→ Problem requirements
Report, in full, each line of the material below in which the string "architectures" occurs.

→ Exercise materials
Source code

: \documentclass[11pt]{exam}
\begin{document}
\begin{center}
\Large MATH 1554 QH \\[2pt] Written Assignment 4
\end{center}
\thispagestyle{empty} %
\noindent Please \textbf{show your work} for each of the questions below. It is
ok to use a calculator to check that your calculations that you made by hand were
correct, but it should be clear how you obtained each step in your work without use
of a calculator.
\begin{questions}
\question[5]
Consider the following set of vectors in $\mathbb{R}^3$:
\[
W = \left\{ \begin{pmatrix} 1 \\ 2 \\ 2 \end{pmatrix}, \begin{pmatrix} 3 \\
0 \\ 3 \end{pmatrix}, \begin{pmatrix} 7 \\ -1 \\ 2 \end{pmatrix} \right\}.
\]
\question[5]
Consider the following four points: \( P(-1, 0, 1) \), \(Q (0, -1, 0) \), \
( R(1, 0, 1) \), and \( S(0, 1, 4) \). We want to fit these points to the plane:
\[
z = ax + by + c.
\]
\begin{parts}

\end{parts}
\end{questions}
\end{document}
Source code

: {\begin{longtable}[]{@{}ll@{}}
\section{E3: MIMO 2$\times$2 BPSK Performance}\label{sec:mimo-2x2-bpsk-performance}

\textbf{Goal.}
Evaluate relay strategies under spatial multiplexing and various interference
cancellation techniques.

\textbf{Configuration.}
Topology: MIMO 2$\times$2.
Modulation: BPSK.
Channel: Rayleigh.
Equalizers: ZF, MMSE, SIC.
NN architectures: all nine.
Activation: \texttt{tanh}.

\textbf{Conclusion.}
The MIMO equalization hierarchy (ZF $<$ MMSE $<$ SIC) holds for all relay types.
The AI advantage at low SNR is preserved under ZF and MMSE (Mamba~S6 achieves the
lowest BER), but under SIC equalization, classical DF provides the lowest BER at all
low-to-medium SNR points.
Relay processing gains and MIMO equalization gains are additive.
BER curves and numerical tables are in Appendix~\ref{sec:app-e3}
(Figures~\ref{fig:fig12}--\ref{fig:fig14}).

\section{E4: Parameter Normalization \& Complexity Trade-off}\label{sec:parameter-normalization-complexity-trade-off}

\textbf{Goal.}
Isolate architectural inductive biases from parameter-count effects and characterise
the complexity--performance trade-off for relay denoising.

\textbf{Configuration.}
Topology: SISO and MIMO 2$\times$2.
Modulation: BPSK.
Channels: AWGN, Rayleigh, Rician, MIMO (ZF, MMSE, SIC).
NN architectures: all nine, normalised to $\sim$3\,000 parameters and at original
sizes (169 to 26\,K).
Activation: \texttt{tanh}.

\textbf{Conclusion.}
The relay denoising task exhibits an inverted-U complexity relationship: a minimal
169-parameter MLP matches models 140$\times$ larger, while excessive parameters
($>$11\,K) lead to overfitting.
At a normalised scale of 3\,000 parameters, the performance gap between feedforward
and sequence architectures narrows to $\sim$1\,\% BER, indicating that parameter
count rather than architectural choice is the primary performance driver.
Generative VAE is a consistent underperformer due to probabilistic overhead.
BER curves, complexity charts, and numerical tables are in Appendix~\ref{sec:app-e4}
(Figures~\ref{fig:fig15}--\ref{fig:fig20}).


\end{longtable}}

* * *

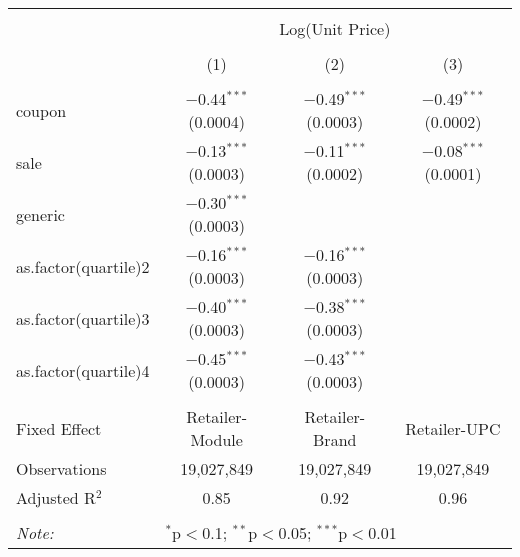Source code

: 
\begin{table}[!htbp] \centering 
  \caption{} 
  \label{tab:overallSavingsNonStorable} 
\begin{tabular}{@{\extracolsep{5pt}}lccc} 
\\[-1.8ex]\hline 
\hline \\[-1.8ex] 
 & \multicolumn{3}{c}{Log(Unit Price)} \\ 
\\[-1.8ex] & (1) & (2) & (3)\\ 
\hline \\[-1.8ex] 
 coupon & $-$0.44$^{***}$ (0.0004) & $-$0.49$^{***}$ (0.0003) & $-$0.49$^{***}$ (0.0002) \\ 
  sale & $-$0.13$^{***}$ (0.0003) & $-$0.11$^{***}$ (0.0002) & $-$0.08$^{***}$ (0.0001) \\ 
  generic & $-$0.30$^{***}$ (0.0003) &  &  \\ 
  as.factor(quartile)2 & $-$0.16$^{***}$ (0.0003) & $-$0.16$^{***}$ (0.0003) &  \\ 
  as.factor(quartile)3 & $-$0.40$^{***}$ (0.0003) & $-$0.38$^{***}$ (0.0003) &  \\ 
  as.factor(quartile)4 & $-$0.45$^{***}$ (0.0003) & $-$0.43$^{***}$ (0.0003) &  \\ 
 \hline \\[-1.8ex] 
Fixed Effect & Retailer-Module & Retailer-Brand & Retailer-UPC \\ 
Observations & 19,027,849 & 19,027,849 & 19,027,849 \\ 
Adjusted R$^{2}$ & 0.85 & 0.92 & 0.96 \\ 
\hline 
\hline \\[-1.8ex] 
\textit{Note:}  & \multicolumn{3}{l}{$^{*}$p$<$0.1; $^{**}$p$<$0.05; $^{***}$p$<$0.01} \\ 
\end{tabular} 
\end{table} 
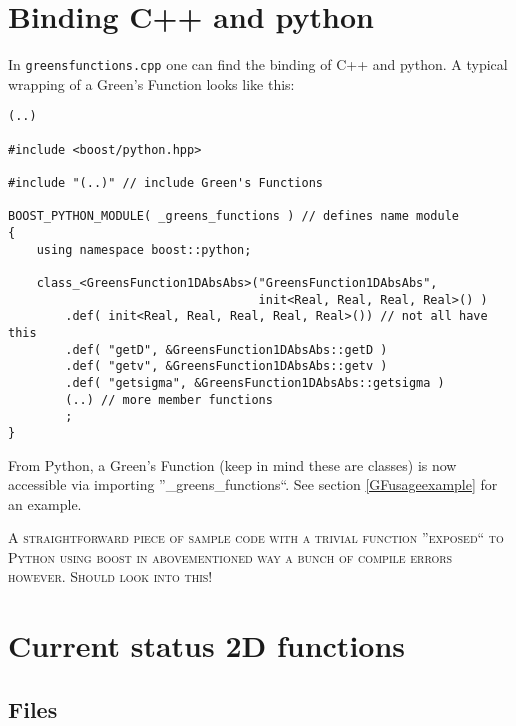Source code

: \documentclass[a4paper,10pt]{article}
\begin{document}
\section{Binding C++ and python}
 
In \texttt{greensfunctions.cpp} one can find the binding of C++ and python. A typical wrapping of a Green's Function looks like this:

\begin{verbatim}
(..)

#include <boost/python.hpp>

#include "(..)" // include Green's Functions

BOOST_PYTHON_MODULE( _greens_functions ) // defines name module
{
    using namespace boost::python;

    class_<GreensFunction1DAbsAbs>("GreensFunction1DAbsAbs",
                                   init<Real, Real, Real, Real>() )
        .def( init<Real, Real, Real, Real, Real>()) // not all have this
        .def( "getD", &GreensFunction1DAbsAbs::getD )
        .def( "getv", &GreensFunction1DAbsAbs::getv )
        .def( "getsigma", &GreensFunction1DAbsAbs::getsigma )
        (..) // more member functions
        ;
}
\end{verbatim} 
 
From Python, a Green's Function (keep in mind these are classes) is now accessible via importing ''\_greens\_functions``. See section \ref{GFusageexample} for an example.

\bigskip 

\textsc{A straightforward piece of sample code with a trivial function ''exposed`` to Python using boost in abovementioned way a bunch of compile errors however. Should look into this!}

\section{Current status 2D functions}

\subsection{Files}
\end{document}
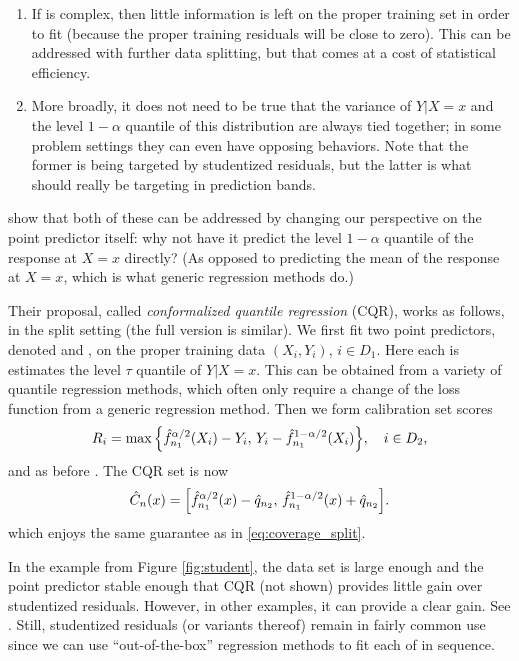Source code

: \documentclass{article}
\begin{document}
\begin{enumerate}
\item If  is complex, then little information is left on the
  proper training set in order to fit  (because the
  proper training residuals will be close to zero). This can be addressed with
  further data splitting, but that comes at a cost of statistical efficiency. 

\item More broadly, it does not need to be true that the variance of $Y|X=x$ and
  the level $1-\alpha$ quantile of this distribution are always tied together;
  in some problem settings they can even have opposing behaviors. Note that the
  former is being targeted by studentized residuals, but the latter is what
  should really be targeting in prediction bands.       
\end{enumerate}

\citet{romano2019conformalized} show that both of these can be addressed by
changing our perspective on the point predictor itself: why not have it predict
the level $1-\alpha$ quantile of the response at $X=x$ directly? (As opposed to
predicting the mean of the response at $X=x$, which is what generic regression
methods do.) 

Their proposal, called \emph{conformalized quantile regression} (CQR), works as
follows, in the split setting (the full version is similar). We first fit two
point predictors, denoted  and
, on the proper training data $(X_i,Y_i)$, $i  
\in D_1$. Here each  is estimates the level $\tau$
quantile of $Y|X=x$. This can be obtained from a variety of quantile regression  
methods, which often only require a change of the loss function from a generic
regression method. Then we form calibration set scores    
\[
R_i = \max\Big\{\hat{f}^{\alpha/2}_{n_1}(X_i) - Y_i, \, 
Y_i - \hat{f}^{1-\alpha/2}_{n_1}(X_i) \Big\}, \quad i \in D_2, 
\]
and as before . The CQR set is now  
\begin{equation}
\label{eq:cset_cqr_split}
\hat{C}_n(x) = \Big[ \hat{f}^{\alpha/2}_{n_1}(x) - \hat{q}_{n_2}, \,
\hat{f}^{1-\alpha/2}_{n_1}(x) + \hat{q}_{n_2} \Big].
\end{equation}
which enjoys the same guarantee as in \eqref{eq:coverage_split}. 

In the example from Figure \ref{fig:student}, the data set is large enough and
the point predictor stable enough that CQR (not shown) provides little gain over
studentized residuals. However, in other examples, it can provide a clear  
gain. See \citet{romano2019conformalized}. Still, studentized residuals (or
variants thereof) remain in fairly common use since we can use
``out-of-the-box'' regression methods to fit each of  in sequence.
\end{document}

→ Task solution
NN architectures: all nine.
NN architectures: all nine, normalised to $\sim$3\,000 parameters and at original
and sequence architectures narrows to $\sim$1\,\% BER, indicating that parameter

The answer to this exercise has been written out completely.